TASK DATA ->
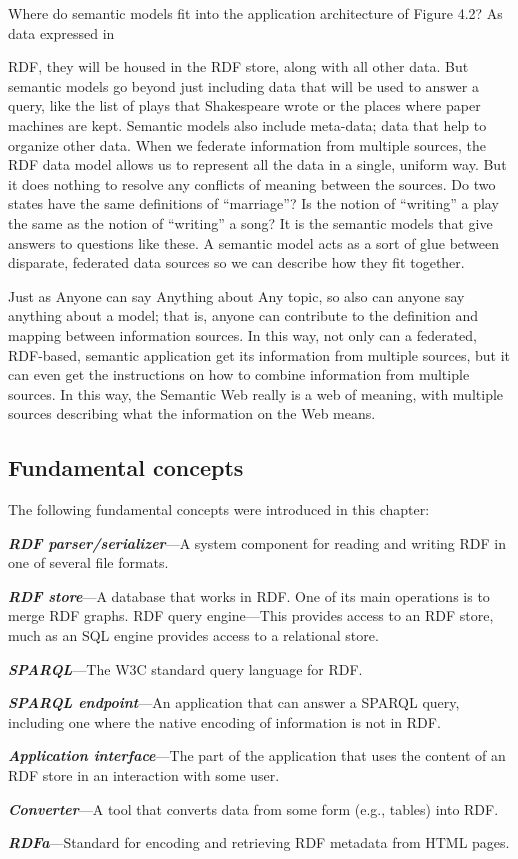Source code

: Where do semantic models fit into the application architecture of Figure
4.2? As data expressed in

RDF, they will be housed in the RDF store, along with all other data.
But semantic models go beyond just including data that will be used to
answer a query, like the list of plays that Shakespeare wrote or the
places where paper machines are kept. Semantic models also include
meta-data; data that help to organize other data. When we federate
information from multiple sources, the RDF data model allows us to
represent all the data in a single, uniform way. But it does nothing to
resolve any conflicts of meaning between the sources. Do two states have
the same definitions of ``marriage''? Is the notion of ``writing'' a
play the same as the notion of ``writing'' a song? It is the semantic
models that give answers to questions like these. A semantic model acts
as a sort of glue between disparate, federated data sources so we can
describe how they fit together.

Just as Anyone can say Anything about Any topic, so also can anyone say
anything about a model; that is, anyone can contribute to the definition
and mapping between information sources. In this way, not only can a
federated, RDF-based, semantic application get its information from
multiple sources, but it can even get the instructions on how to combine
information from multiple sources. In this way, the Semantic Web really
is a web of meaning, with multiple sources describing what the
information on the Web means.

\subsection{Fundamental concepts}

The following fundamental concepts were introduced in this chapter:

\emph{\textbf{RDF parser/serializer}}---A system component for reading and writing RDF
in one of several file formats.

\emph{\textbf{RDF store}}---A database that works in RDF. One of its main operations is
to merge RDF graphs. RDF query engine---This provides access to an RDF
store, much as an SQL engine provides access to a relational store.

\emph{\textbf{SPARQL}}---The W3C standard query language for RDF.

\emph{\textbf{SPARQL endpoint}}---An application that can answer a SPARQL query,
including one where the native encoding of information is not in RDF.

\emph{\textbf{Application interface}}---The part of the application that uses the
content of an RDF store in an interaction with some user.

\emph{\textbf{Converter}}---A tool that converts data from some form (e.g., tables) into
RDF.

\emph{\textbf{RDFa}}---Standard for encoding and retrieving RDF metadata from HTML
pages.
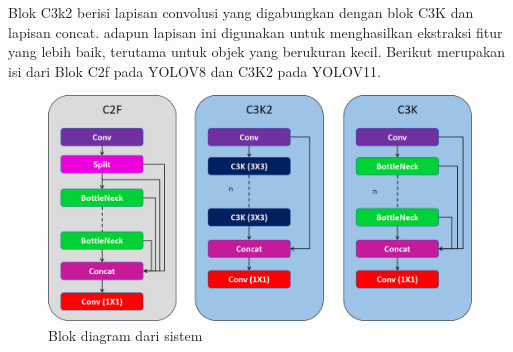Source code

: Blok C3k2 berisi lapisan convolusi yang digabungkan dengan blok C3K dan lapisan concat. adapun lapisan ini digunakan untuk menghasilkan ekstraksi fitur yang lebih baik, terutama untuk objek yang berukuran kecil. Berikut merupakan isi dari Blok C2f pada YOLOV8 dan C3K2 pada YOLOV11.

\begin{figure} [H] \centering
  \includegraphics[scale=0.18]{gambar/c2f c3k2.png}
  \caption{Blok diagram dari sistem}
  \label{fig:rancangan penelitian}
\end{figure}





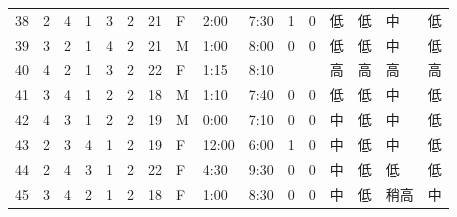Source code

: \begin{table}[htbp]
{\begin{tabular}{llllllllllllllll}
38                  & 2                    & 4                    & 1                    & 3                    & 2                  & 21                     & F                   & 2:00                  & 7:30                  & 1                    & 0                    & 低     & 低     & 中     & 低     \\
39                  & 3                    & 2                    & 1                    & 4                    & 2                  & 21                     & M                   & 1:00                  & 8:00                  & 0                    & 0                    & 低     & 低     & 中     & 低     \\
40                  & 4                    & 2                    & 1                    & 3                    & 2                  & 22                     & F                   & 1:15                  & 8:10                  &                      &                      & 高     & 高     & 高     & 高     \\
41                  & 3                    & 4                    & 1                    & 2                    & 2                  & 18                     & M                   & 1:10                  & 7:40                  & 0                    & 0                    & 低     & 低     & 中     & 低     \\
42                  & 4                    & 3                    & 1                    & 2                    & 2                  & 19                     & M                   & 0:00                  & 7:10                  & 0                    & 0                    & 中     & 低     & 中     & 低     \\
43                  & 2                    & 3                    & 4                    & 1                    & 2                  & 19                     & F                   & 12:00                 & 6:00                  & 1                    & 0                    & 中     & 低     & 中     & 低     \\
44                  & 2                    & 4                    & 3                    & 1                    & 2                  & 22                     & F                   & 4:30                  & 9:30                  & 0                    & 0                    & 中     & 低     & 低     & 低     \\
45                  & 3                    & 4                    & 2                    & 1                    & 2                  & 18                     & F                   & 1:00                  & 8:30                  & 0                    & 0                    & 中     & 低     & 稍高    & 中     \\

\end{tabular}}
\end{table}
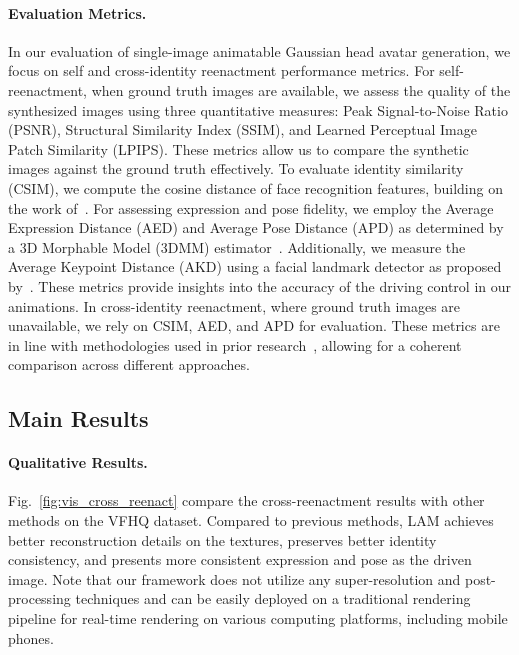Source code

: \paragraph{\textbf{Evaluation Metrics.}}
In our evaluation of single-image animatable Gaussian head avatar generation, we focus on self and cross-identity reenactment performance metrics. For self-reenactment, when ground truth images are available, we assess the quality of the synthesized images using three quantitative measures: Peak Signal-to-Noise Ratio (PSNR), Structural Similarity Index (SSIM), and Learned Perceptual Image Patch Similarity (LPIPS). These metrics allow us to compare the synthetic images against the ground truth effectively. To evaluate identity similarity (CSIM), we compute the cosine distance of face recognition features, building on the work of~\cite{ArcFace}. For assessing expression and pose fidelity, we employ the Average Expression Distance (AED) and Average Pose Distance (APD) as determined by a 3D Morphable Model (3DMM) estimator~\cite{AEDAPD}. Additionally, we measure the Average Keypoint Distance (AKD) using a facial landmark detector as proposed by~\cite{AKD}. These metrics provide insights into the accuracy of the driving control in our animations. In cross-identity reenactment, where ground truth images are unavailable, we rely on CSIM, AED, and APD for evaluation. These metrics are in line with methodologies used in prior research~\cite{GAGAvatar}, allowing for a coherent comparison across different approaches. 


\subsection{Main Results}
\paragraph{\textbf{Qualitative Results.}}
Fig.~\ref{fig:vis_cross_reenact} compare the cross-reenactment results with other methods on the VFHQ dataset. Compared to previous methods, LAM achieves better reconstruction details on the textures, preserves better identity consistency, and presents more consistent expression and pose as the driven image. Note that our framework does not utilize any super-resolution and post-processing techniques and can be easily deployed on a traditional rendering pipeline for real-time rendering on various computing platforms, including mobile phones.

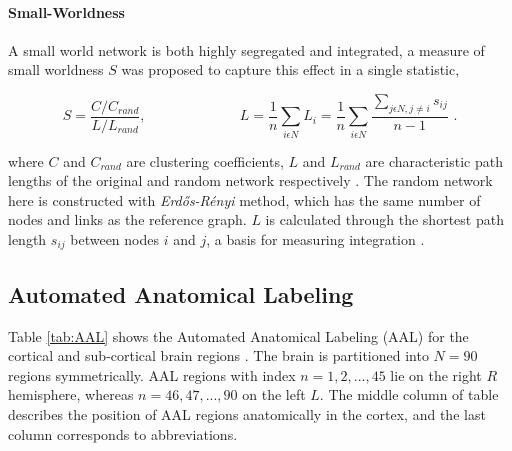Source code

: \documentclass[fleqn,10pt]{wlpeerj}
\begin{document}
\paragraph{Small-Worldness}

A small world network is both highly segregated and integrated, a measure of small worldness $S$ was proposed to capture this effect in a single statistic,

\begin{equation}
S = \frac{C/C_{rand}}{L/L_{rand}}, \,\,\,\,\,\,\,\,\,\,\,\,\,\,\,\,\,\,\,\,\,\,\,\,\,\,\,\,\,\,\,\,\,\,\,\,\,\,\,\, L = \frac{1}{n}\sum\limits_{i \epsilon N} L_i = \frac{1}{n}\sum\limits_{i \epsilon N} \frac{\sum\limits_{j \epsilon N, j \neq i }s_{ij}}{n-1 } \,\, .
\end{equation}
 
where $C$ and $C_{rand}$ are clustering coefficients, $L$ and $L_{rand}$ are characteristic path lengths of the original and random network respectively \citep{HUM08}. The random network here is constructed with \textit{Erd\H{o}s-R\'{e}nyi} method, which has the same number of nodes and links as the reference graph. $L$ is calculated through the shortest path length $s_{ij}$ between nodes $i$ and $j$, a basis for measuring integration \citep{RUB10}. 


\subsection*{Automated Anatomical Labeling}

Table \ref{tab:AAL} shows the Automated Anatomical Labeling (AAL) for the cortical and sub-cortical brain regions \citep{TZO02}. The brain is partitioned into $N=90$ regions symmetrically. AAL regions with index $n={1,2,...,45}$ lie on the right $R$ hemisphere, whereas $n={46,47,...,90}$ on the left $L$. The middle column of table describes the position of AAL regions anatomically in the cortex, and the last column corresponds to abbreviations.
\end{document}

DIRECTIONS FOR THIS TASK ->
In transcribing the material above, reproduce each line exactly and include none of the pictures.

TASK ANSWER ->
Source code

: Where do semantic models fit into the application architecture of Figure
4.2? As data expressed in

RDF, they will be housed in the RDF store, along with all other data.
But semantic models go beyond just including data that will be used to
answer a query, like the list of plays that Shakespeare wrote or the
places where paper machines are kept. Semantic models also include
meta-data; data that help to organize other data. When we federate
information from multiple sources, the RDF data model allows us to
represent all the data in a single, uniform way. But it does nothing to
resolve any conflicts of meaning between the sources. Do two states have
the same definitions of ``marriage''? Is the notion of ``writing'' a
play the same as the notion of ``writing'' a song? It is the semantic
models that give answers to questions like these. A semantic model acts
as a sort of glue between disparate, federated data sources so we can
describe how they fit together.

Just as Anyone can say Anything about Any topic, so also can anyone say
anything about a model; that is, anyone can contribute to the definition
and mapping between information sources. In this way, not only can a
federated, RDF-based, semantic application get its information from
multiple sources, but it can even get the instructions on how to combine
information from multiple sources. In this way, the Semantic Web really
is a web of meaning, with multiple sources describing what the
information on the Web means.

\subsection{Fundamental concepts}

The following fundamental concepts were introduced in this chapter:

\emph{\textbf{RDF parser/serializer}}---A system component for reading and writing RDF
in one of several file formats.

\emph{\textbf{RDF store}}---A database that works in RDF. One of its main operations is
to merge RDF graphs. RDF query engine---This provides access to an RDF
store, much as an SQL engine provides access to a relational store.

\emph{\textbf{SPARQL}}---The W3C standard query language for RDF.

\emph{\textbf{SPARQL endpoint}}---An application that can answer a SPARQL query,
including one where the native encoding of information is not in RDF.

\emph{\textbf{Application interface}}---The part of the application that uses the
content of an RDF store in an interaction with some user.

\emph{\textbf{Converter}}---A tool that converts data from some form (e.g., tables) into
RDF.

\emph{\textbf{RDFa}}---Standard for encoding and retrieving RDF metadata from HTML
pages.
Source code

: Blok C3k2 berisi lapisan convolusi yang digabungkan dengan blok C3K dan lapisan concat. adapun lapisan ini digunakan untuk menghasilkan ekstraksi fitur yang lebih baik, terutama untuk objek yang berukuran kecil. Berikut merupakan isi dari Blok C2f pada YOLOV8 dan C3K2 pada YOLOV11.

\begin{figure} [H] \centering
  \includegraphics[scale=0.18]{gambar/c2f c3k2.png}
  \caption{Blok diagram dari sistem}
  \label{fig:rancangan penelitian}
\end{figure}





Source code

: \begin{table}[htbp]
{\begin{tabular}{llllllllllllllll}
38                  & 2                    & 4                    & 1                    & 3                    & 2                  & 21                     & F                   & 2:00                  & 7:30                  & 1                    & 0                    & 低     & 低     & 中     & 低     \\
39                  & 3                    & 2                    & 1                    & 4                    & 2                  & 21                     & M                   & 1:00                  & 8:00                  & 0                    & 0                    & 低     & 低     & 中     & 低     \\
40                  & 4                    & 2                    & 1                    & 3                    & 2                  & 22                     & F                   & 1:15                  & 8:10                  &                      &                      & 高     & 高     & 高     & 高     \\
41                  & 3                    & 4                    & 1                    & 2                    & 2                  & 18                     & M                   & 1:10                  & 7:40                  & 0                    & 0                    & 低     & 低     & 中     & 低     \\
42                  & 4                    & 3                    & 1                    & 2                    & 2                  & 19                     & M                   & 0:00                  & 7:10                  & 0                    & 0                    & 中     & 低     & 中     & 低     \\
43                  & 2                    & 3                    & 4                    & 1                    & 2                  & 19                     & F                   & 12:00                 & 6:00                  & 1                    & 0                    & 中     & 低     & 中     & 低     \\
44                  & 2                    & 4                    & 3                    & 1                    & 2                  & 22                     & F                   & 4:30                  & 9:30                  & 0                    & 0                    & 中     & 低     & 低     & 低     \\
45                  & 3                    & 4                    & 2                    & 1                    & 2                  & 18                     & F                   & 1:00                  & 8:30                  & 0                    & 0                    & 中     & 低     & 稍高    & 中     \\

\end{tabular}}
\end{table}
Source code

: \paragraph{\textbf{Evaluation Metrics.}}
In our evaluation of single-image animatable Gaussian head avatar generation, we focus on self and cross-identity reenactment performance metrics. For self-reenactment, when ground truth images are available, we assess the quality of the synthesized images using three quantitative measures: Peak Signal-to-Noise Ratio (PSNR), Structural Similarity Index (SSIM), and Learned Perceptual Image Patch Similarity (LPIPS). These metrics allow us to compare the synthetic images against the ground truth effectively. To evaluate identity similarity (CSIM), we compute the cosine distance of face recognition features, building on the work of~\cite{ArcFace}. For assessing expression and pose fidelity, we employ the Average Expression Distance (AED) and Average Pose Distance (APD) as determined by a 3D Morphable Model (3DMM) estimator~\cite{AEDAPD}. Additionally, we measure the Average Keypoint Distance (AKD) using a facial landmark detector as proposed by~\cite{AKD}. These metrics provide insights into the accuracy of the driving control in our animations. In cross-identity reenactment, where ground truth images are unavailable, we rely on CSIM, AED, and APD for evaluation. These metrics are in line with methodologies used in prior research~\cite{GAGAvatar}, allowing for a coherent comparison across different approaches. 


\subsection{Main Results}
\paragraph{\textbf{Qualitative Results.}}
Fig.~\ref{fig:vis_cross_reenact} compare the cross-reenactment results with other methods on the VFHQ dataset. Compared to previous methods, LAM achieves better reconstruction details on the textures, preserves better identity consistency, and presents more consistent expression and pose as the driven image. Note that our framework does not utilize any super-resolution and post-processing techniques and can be easily deployed on a traditional rendering pipeline for real-time rendering on various computing platforms, including mobile phones.

Source code

: \documentclass[fleqn,10pt]{wlpeerj}
\begin{document}
\paragraph{Small-Worldness}

A small world network is both highly segregated and integrated, a measure of small worldness $S$ was proposed to capture this effect in a single statistic,

\begin{equation}
S = \frac{C/C_{rand}}{L/L_{rand}}, \,\,\,\,\,\,\,\,\,\,\,\,\,\,\,\,\,\,\,\,\,\,\,\,\,\,\,\,\,\,\,\,\,\,\,\,\,\,\,\, L = \frac{1}{n}\sum\limits_{i \epsilon N} L_i = \frac{1}{n}\sum\limits_{i \epsilon N} \frac{\sum\limits_{j \epsilon N, j \neq i }s_{ij}}{n-1 } \,\, .
\end{equation}
 
where $C$ and $C_{rand}$ are clustering coefficients, $L$ and $L_{rand}$ are characteristic path lengths of the original and random network respectively \citep{HUM08}. The random network here is constructed with \textit{Erd\H{o}s-R\'{e}nyi} method, which has the same number of nodes and links as the reference graph. $L$ is calculated through the shortest path length $s_{ij}$ between nodes $i$ and $j$, a basis for measuring integration \citep{RUB10}. 


\subsection*{Automated Anatomical Labeling}

Table \ref{tab:AAL} shows the Automated Anatomical Labeling (AAL) for the cortical and sub-cortical brain regions \citep{TZO02}. The brain is partitioned into $N=90$ regions symmetrically. AAL regions with index $n={1,2,...,45}$ lie on the right $R$ hemisphere, whereas $n={46,47,...,90}$ on the left $L$. The middle column of table describes the position of AAL regions anatomically in the cortex, and the last column corresponds to abbreviations.
\end{document}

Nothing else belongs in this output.